▸ **Aim of the task**
Whenever a line in the data holds the string "balancer", pull that line out.

▸ **Input records**
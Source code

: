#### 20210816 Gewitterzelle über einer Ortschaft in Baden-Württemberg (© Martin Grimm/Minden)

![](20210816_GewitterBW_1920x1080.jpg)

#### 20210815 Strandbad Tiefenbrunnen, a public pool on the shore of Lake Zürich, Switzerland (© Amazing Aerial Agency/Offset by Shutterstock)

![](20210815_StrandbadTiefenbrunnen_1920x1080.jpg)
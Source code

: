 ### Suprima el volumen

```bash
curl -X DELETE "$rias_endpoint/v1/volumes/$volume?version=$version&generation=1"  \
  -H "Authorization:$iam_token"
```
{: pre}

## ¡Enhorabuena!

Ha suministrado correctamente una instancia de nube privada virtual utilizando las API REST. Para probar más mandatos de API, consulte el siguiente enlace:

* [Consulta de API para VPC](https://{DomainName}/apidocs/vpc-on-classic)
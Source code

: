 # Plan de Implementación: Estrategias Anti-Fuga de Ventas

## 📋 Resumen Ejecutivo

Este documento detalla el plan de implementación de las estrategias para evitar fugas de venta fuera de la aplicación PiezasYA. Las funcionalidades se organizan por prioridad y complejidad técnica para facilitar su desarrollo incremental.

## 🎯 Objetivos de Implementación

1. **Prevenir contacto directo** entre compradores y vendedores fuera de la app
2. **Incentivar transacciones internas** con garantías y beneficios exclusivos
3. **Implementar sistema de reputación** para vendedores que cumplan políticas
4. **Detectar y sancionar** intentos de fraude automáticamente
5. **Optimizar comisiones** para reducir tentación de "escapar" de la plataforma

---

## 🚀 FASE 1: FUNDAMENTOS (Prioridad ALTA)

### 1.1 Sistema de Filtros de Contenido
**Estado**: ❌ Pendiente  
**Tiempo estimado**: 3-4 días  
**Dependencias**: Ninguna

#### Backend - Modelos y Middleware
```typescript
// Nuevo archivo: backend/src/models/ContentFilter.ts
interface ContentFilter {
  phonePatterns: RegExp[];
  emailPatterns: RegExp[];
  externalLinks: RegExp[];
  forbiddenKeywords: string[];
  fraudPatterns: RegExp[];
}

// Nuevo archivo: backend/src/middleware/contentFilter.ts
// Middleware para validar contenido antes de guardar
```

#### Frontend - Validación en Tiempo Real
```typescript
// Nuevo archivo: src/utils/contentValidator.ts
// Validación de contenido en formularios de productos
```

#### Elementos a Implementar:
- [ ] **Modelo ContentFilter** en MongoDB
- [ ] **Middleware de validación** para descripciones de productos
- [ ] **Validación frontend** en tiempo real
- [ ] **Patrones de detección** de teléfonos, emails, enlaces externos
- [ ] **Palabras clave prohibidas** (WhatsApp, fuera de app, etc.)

==

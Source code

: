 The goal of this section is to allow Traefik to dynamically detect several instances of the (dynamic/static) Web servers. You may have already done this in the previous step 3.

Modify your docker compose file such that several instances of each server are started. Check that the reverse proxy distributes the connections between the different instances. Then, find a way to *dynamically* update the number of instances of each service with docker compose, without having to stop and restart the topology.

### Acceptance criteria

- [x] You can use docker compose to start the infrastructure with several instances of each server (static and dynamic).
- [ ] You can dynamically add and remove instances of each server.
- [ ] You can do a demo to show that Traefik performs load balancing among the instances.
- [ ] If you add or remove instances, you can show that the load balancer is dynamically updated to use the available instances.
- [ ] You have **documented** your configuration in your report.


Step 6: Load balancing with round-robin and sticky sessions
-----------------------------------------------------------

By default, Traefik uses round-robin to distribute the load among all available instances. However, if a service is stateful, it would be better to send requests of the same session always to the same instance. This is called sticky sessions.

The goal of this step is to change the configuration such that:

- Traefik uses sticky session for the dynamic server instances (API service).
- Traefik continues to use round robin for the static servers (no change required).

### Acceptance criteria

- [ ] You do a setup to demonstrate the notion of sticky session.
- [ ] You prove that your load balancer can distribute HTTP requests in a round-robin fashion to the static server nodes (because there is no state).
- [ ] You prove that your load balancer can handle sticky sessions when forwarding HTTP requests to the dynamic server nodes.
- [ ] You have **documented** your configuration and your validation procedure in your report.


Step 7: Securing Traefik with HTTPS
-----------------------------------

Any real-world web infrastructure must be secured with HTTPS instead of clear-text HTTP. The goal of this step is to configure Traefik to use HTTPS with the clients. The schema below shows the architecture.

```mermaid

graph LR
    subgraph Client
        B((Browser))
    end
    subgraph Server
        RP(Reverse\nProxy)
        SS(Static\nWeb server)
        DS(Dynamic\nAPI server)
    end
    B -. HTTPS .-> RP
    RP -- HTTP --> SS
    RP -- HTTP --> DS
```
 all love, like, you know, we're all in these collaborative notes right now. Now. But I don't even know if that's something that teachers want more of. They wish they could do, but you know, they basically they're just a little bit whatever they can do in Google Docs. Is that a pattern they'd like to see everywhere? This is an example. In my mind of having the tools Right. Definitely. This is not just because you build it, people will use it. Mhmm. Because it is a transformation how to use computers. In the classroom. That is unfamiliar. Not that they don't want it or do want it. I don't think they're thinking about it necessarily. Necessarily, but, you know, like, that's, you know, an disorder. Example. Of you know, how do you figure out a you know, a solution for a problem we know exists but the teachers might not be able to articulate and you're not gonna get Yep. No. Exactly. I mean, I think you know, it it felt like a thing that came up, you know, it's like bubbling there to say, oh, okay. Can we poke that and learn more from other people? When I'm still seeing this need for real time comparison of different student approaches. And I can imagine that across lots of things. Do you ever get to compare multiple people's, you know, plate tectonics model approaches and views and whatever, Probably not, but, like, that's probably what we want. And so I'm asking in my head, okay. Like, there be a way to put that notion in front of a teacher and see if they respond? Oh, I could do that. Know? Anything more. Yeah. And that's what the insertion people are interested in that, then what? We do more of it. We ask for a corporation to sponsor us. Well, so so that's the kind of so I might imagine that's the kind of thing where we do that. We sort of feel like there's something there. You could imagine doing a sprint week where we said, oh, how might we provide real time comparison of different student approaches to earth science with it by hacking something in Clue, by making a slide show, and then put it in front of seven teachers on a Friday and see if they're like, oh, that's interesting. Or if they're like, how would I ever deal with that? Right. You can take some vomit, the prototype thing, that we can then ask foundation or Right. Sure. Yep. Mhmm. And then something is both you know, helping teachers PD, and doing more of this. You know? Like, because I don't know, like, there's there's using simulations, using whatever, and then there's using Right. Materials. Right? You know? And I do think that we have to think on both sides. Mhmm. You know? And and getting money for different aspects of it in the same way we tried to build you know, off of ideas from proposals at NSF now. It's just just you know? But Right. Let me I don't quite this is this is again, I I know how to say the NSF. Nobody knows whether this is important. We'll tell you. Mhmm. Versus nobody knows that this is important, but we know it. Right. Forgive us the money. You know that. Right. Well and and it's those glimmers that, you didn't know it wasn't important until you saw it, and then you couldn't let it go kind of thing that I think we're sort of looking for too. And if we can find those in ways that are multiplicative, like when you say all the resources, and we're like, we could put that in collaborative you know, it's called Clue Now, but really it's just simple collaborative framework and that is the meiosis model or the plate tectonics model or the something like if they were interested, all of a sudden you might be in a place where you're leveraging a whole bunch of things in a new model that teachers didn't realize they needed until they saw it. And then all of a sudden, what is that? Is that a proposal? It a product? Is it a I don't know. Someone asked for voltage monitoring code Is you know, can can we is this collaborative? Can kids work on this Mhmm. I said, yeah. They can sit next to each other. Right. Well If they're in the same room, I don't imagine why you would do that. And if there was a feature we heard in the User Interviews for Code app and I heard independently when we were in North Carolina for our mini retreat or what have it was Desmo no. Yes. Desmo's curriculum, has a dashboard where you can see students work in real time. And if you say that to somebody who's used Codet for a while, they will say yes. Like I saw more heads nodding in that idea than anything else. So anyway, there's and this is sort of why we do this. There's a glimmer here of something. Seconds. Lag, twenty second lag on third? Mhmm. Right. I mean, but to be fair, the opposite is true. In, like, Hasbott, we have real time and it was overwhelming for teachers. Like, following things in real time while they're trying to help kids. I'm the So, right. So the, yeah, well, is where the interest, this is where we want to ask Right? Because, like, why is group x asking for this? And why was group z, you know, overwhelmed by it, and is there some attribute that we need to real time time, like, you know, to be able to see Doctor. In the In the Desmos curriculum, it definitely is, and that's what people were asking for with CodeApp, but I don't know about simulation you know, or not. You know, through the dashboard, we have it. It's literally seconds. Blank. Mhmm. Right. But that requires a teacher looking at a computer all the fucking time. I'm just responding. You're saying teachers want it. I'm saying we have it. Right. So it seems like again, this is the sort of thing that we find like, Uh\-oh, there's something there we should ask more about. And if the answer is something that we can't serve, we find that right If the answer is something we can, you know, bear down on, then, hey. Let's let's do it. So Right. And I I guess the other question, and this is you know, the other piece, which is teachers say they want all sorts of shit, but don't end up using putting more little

▸ **Answer for this exercise**
- [ ] If you add or remove instances, you can show that the load balancer is dynamically updated to use the available instances.
- [ ] You prove that your load balancer can distribute HTTP requests in a round-robin fashion to the static server nodes (because there is no state).
- [ ] You prove that your load balancer can handle sticky sessions when forwarding HTTP requests to the dynamic server nodes.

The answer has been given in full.